# Exercise directions
Could you reproduce, from the records below, everything from the line with "to use docker-compose" down to the line with "docker compose up -d", keeping both of those lines and changing nothing?

# Records for this exercise
________
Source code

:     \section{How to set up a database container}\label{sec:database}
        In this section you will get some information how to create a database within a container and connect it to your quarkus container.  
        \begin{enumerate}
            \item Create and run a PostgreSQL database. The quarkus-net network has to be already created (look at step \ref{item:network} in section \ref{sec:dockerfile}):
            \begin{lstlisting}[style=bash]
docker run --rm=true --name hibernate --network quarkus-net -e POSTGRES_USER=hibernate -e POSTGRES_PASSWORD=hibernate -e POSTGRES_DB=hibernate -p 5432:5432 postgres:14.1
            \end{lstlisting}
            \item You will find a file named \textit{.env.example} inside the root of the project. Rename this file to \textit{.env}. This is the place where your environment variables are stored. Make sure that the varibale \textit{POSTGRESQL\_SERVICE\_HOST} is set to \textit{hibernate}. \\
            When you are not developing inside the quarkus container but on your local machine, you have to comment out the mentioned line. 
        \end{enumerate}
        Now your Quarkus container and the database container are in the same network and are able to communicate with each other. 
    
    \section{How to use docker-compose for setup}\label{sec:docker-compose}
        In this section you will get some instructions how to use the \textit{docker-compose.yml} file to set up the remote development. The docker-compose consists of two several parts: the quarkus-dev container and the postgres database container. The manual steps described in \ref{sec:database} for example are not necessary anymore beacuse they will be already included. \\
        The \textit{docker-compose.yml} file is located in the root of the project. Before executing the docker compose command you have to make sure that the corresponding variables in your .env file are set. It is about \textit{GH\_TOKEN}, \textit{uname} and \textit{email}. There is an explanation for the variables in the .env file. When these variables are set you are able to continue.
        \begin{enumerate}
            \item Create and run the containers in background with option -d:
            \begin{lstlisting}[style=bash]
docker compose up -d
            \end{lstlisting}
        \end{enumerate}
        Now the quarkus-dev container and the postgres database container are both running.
________
# Task result
    \section{How to use docker-compose for setup}\label{sec:docker-compose}
        In this section you will get some instructions how to use the \textit{docker-compose.yml} file to set up the remote development. The docker-compose consists of two several parts: the quarkus-dev container and the postgres database container. The manual steps described in \ref{sec:database} for example are not necessary anymore beacuse they will be already included. \\
        The \textit{docker-compose.yml} file is located in the root of the project. Before executing the docker compose command you have to make sure that the corresponding variables in your .env file are set. It is about \textit{GH\_TOKEN}, \textit{uname} and \textit{email}. There is an explanation for the variables in the .env file. When these variables are set you are able to continue.
        \begin{enumerate}
            \item Create and run the containers in background with option -d:
            \begin{lstlisting}[style=bash]
docker compose up -d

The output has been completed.